*Exercise description*:
Print the records again, character for character.

--- START ---

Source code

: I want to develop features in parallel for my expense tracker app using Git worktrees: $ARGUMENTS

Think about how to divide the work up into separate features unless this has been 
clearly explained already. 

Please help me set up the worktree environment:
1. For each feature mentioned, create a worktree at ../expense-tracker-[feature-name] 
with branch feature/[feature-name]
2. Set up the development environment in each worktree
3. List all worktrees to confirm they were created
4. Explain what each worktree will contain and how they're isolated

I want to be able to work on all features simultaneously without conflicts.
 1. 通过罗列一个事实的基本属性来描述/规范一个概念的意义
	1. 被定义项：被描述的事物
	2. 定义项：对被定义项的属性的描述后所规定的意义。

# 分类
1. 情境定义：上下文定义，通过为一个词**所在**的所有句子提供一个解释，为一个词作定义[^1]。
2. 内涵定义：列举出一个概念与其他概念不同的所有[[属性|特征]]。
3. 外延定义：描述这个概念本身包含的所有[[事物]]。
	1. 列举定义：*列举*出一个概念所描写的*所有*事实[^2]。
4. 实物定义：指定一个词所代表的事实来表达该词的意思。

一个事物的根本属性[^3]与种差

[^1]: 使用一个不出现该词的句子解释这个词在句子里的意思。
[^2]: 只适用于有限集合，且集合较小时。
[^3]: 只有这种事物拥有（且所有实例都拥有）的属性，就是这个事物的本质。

--- END ---

*Response for this exercise*:
Source code

: I want to develop features in parallel for my expense tracker app using Git worktrees: $ARGUMENTS

Think about how to divide the work up into separate features unless this has been 
clearly explained already. 

Please help me set up the worktree environment:
1. For each feature mentioned, create a worktree at ../expense-tracker-[feature-name] 
with branch feature/[feature-name]
2. Set up the development environment in each worktree
3. List all worktrees to confirm they were created
4. Explain what each worktree will contain and how they're isolated

I want to be able to work on all features simultaneously without conflicts.
 1. 通过罗列一个事实的基本属性来描述/规范一个概念的意义
	1. 被定义项：被描述的事物
	2. 定义项：对被定义项的属性的描述后所规定的意义。

# 分类
1. 情境定义：上下文定义，通过为一个词**所在**的所有句子提供一个解释，为一个词作定义[^1]。
2. 内涵定义：列举出一个概念与其他概念不同的所有[[属性|特征]]。
3. 外延定义：描述这个概念本身包含的所有[[事物]]。
	1. 列举定义：*列举*出一个概念所描写的*所有*事实[^2]。
4. 实物定义：指定一个词所代表的事实来表达该词的意思。

一个事物的根本属性[^3]与种差

[^1]: 使用一个不出现该词的句子解释这个词在句子里的意思。
[^2]: 只适用于有限集合，且集合较小时。
[^3]: 只有这种事物拥有（且所有实例都拥有）的属性，就是这个事物的本质。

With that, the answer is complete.